Moscow researchers have solved the most challenging problem: they made E. coli synthesize one of the most toxic elements of cobra’s poison. It was no simpler a task than keeping a terrarium. The scientists’ efforts were supported by the Russian Foundation for Basic Research and INTAS.



Natural poisons have always been an attraction for researchers, but it is very hard to study them as poisons are multi-componential and each of them affects cells in its own specific way. Such are alpha-neurotoxins – the most toxic component of cobra’s poison. The development of medicine to cure diseases of the nervous system requires data on the structure and properties of the alpha-neurotoxins and expertise in their behavior at the molecular level. Researchers from the Shemyakin and Ovchinnikov Institute of Bioorganic Chemistry, Russian Academy of Sciences got interested in neurotoxin II which interacts in a specific way with a certain type of the muscular cells receptors . To investigate the effect of the toxin, it is necessary to constantly obtain the required protein – pure and sufficient in quantity. Such tasks are traditionally solved with the help of E. coli: the required gene is forced into it and made working (it is very costly, inconvenient and troublesome to get poison from a snake before each experiment). However, it is practically impossible to obtain alpha-neurotoxin II using such a method, as this protein is unable to fold into its proper shape in the bacterium cell and is very quickly destroyed. But Moscow bioorganic chemists managed to avoid these problems and to obtain a sufficient quantity of stable protein. It was actually no simpler a task than keeping a terrarium.

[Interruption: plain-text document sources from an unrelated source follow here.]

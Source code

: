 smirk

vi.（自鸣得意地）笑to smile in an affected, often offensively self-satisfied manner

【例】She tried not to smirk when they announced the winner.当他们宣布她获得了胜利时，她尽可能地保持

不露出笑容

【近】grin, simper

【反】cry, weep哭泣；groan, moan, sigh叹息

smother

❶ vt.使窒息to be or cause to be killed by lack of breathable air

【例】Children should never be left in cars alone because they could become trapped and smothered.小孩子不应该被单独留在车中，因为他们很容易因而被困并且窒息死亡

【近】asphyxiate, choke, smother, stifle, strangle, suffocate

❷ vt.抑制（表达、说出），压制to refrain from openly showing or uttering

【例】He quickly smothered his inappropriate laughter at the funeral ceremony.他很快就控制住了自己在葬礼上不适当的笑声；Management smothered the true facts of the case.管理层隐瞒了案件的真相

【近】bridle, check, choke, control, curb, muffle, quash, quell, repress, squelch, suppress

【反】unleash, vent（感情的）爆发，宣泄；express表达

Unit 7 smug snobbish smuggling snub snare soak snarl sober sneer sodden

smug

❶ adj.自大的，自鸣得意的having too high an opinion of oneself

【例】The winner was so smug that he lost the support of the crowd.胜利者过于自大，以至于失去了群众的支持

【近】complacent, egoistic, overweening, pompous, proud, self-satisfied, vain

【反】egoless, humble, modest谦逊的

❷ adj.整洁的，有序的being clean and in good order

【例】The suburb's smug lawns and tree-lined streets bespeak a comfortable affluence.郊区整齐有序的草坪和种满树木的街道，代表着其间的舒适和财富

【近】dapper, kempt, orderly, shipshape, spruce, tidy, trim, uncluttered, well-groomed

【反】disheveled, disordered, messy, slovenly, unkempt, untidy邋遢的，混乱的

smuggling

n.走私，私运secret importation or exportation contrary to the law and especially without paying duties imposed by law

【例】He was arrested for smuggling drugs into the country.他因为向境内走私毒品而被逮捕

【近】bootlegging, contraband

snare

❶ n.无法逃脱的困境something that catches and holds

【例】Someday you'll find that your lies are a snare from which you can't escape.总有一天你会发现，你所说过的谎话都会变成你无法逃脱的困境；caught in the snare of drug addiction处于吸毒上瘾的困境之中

In order to make E. coli synthesize neurotoxin, it was necessary to obtain the gene of this toxin first. The gene was constructed out of ten DNA pieces having been synthesized in the laboratory. A gene of the E. coli natural protein – thioredoxin – was also included into the construction to stabilize neutrotoxin. After completing its task, thioredoxin should be split off from the produced protein to avoid hanging around the toxin as a redundancy. For this purpose, a special DNA part was inserted between two genes as a kind of a molecular button allowing the subsequent disposal of the redundant piece.


The scientists had to assemble the final construction in several phases and then to correct its structure. But their efforts were paid off. They received a genetically-engineered protein which in accordance with the physico-chemical analysis is identical to the natural neurotoxin. 1 liter of bacterium culture yielded about 6 mg of protein – such quantity is sufficient enough for investigating the interaction of toxin and its mutations with cell receptors. No foreign research team has ever managed to obtain such pure toxin and in such quantity though there was quite a number of attempts. The system has another advantage. If by any chance the modified E. coli ‘escapes’ the laboratory it will not pose any danger. In order to obtain a soluble toxin, bacteria should be grown at 12oC – the temperature which is uncomfortable for them – and then thioredoxin stabilizing the protein should be removed to the conditions non-existent in nature. The researchers are planning to conduct comparative biological tests for two alpha-neurotoxins II – the artificial and natural ones.